Free-threaded Python (PEP 703) removes the GIL entirely. True parallel threads in Python. We wanted it.

The Migration Path

Step 1: Build the Runtime

CPython 3.14.2 compiled from source with --disable-gil. We baked it into a Docker image (aitheros-python-freethreaded:3.14) and verified:

>>> import sys
>>> sys._is_gil_enabled()
False

GIL is dead. Long live the GIL.

Step 2: The Dependency Gauntlet

This is where it gets real. Free-threaded Python uses a different C ABI — the PyObject struct gained fields for thread-safe reference counting. Every C extension needs to be recompiled against the new headers. Many haven't been.
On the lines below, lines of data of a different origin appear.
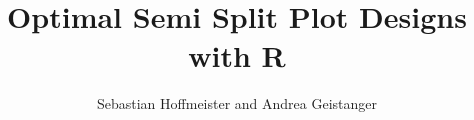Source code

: \documentclass[twocolumn]{article}
\begin{document}
\title{Optimal Semi Split Plot Designs with R}
\author{Sebastian Hoffmeister and Andrea Geistanger}

\maketitle

\tableofcontents










\clearpage



\end{document}
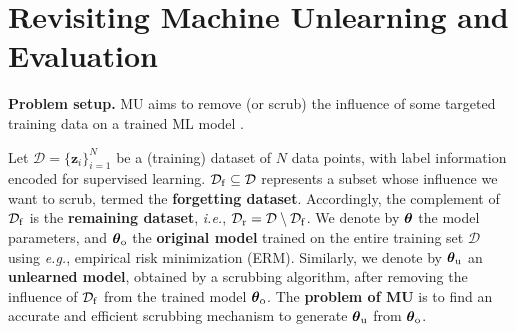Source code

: 

\section{Revisiting Machine Unlearning and Evaluation}
\label{sec: primer_MU}



\iffalse 
In this section, we begin by formulating the problem of {\MU} (machine unlearning) and     reviewing  unlearning methods regarded as baselines in this work. Next, we  revisit how the
unlearning performance can be assessed using diverse and    complementary  metrics.
\fi 


\noindent \textbf{Problem setup.}
MU aims to remove ({or} scrub) the influence of some targeted training data on a trained ML model \cite{cao2015towards,bourtoule2021machine}. 
\iffalse 
This problem was  raised for protecting data privacy 
\citep{cao2015towards,bourtoule2021machine}, in particular in coming forth with legislation like  General Data Protection Regulation (GDPR) \cite{hoofnagle2019european} and  California Consumer Privacy Act (CCPA) \cite{pardau2018california}. It can also be viewed as a method of understanding dataset influence
in model training
\cite{koh2017understanding}. 
\fi 
Let $\mathcal{D} = \{\mathbf z_i \}_{i=1}^N$ be a (training) dataset of $N$  data points, with label information encoded for supervised learning. $\mathcal D_\mathrm{f} \subseteq \mathcal D$ represents  a subset whose influence we want to scrub, termed
the \textbf{forgetting dataset}.
Accordingly, the complement of $\mathcal D_\mathrm{f}$ is the \textbf{remaining dataset}, \textit{i.e.}, $\mathcal D_\mathrm{r} = \mathcal D \setminus \mathcal{D}_{\mathrm{f}}$.
We denote by $\boldsymbol{\theta}$ the model parameters, and $\boldsymbol \theta_\mathrm{o}$   the \textbf{original  model} trained    on the entire training set  $\mathcal D$ using \textit{e.g.}, empirical risk minimization (ERM). Similarly, we denote by $\boldsymbol \theta_\mathrm{u}$  an \textbf{unlearned model}, obtained by a scrubbing algorithm, after    removing the influence of $\mathcal D_\mathrm{f}$ from the  trained model $\boldsymbol \theta_\mathrm{o}$. The \textbf{problem of MU} is to find an accurate and efficient  scrubbing mechanism  to generate  $\boldsymbol \theta_\mathrm{u}$   from  $\boldsymbol \theta_\mathrm{o}$. 
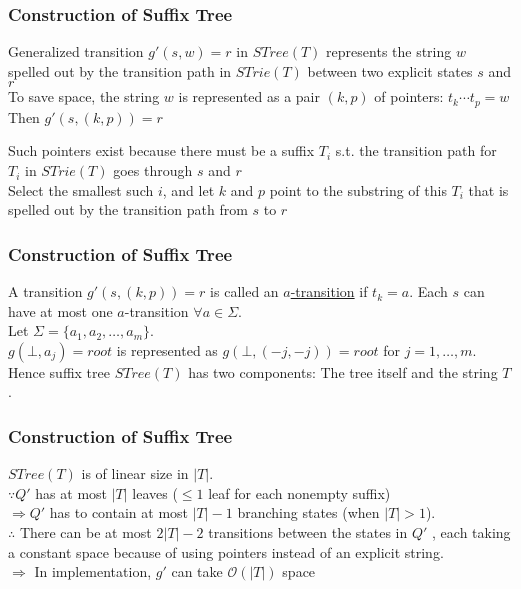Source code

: \documentclass[compress,usenames,dvipsnames]{beamer}
\newenvironment{definitionblock}[1]{
    \setbeamercolor{block title}{bg=cyan}
    \begin{block}{#1}}{\end{block}
}
\begin{document}
    \begin{frame}\frametitle{Construction of Suffix Tree}
        \begin{definitionblock}{Generalized transition}
            $g'(s, w) = r$ in $STree(T)$ represents the string $w$ spelled out by the transition path in $STrie(T)$ between two explicit states $s$ and $r$ \\
            \hfill \break
            To save space, the string $w$ is represented as a pair $(k, p)$ of pointers: $t_k\cdots t_p = w$ \\
            Then $g'(s, (k, p)) = r$
        \end{definitionblock}
        Such pointers exist because there must be a suffix $T_i$ s.t. the transition path for $T_i$ in $STrie(T)$ goes through $s$ and $r$ \\
        \hfill \break
        {\color{red}Select the smallest such $i$, and let $k$ and $p$ point to the substring of this $T_i$ that is spelled out by the transition path from $s$ to $r$}
    \end{frame}

    \begin{frame}\frametitle{Construction of Suffix Tree}
        A transition $g'(s, (k, p)) = r$ is called an \underline{$a$-transition} if $t_k = a$. Each $s$ can have at most one $a$-transition $\forall a \in \Sigma$. \\
        \hfill \break
        Let $\Sigma = \{a_1, a_2, \ldots, a_m \}$. \\
        $g(\bot, a_j) = root$ is represented as $g(\bot, (-j, -j)) = root $ for $ j = 1, \ldots, m$.\\
        \hfill \break
        Hence suffix tree $STree(T)$ has two components: The tree itself and the string $T$.
    \end{frame}

    \begin{frame}\frametitle{Construction of Suffix Tree}
        $STree(T)$ is of linear size in $|T|$. \\
        $\because Q'$ has at most $|T|$ leaves ($\leq 1$ leaf for each nonempty suffix) \\
        $\Rightarrow Q'$ has to contain at most $|T| - 1$ branching states (when $|T| > 1$). \\
        \hfill \break
        $\therefore$ There can be at most $2|T| - 2$ transitions between the states in $Q'$ , each taking a constant space because of using pointers instead of an explicit string. \\
        {\color{red}$\Rightarrow$ In implementation, $g'$ can take $\mathcal{O}(|T|)$ space}
    \end{frame}
\end{document}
What worked out of the box (cp314t wheels exist):

PyTorch 2.11.0 ✅
FastAPI ≥0.136.0 ✅
Pydantic ✅
Transformers 5.6.2 ✅
sentence-transformers 5.4.1 ✅
ONNX Runtime 1.25.0 ✅
scikit-image 0.26.0 ✅
NumPy, SciPy ✅
Numba 0.65.0, llvmlite 0.47.0 ✅
safetensors, tokenizers, sentencepiece ✅
Playwright ✅

What didn't:

opencv-python — The cv2.cpp binding code uses the old PyObject layout directly. Compilation fails with ABI errors. Open PR #1051. We guard all cv2 imports with CV2_AVAILABLE flags.
lancedb — pylance (Rust core) has no cp314t wheels. Our vector store already had an InMemoryNexusStore fallback.
hf_transfer — PyO3 caps at Python 3.13. huggingface_hub works without it.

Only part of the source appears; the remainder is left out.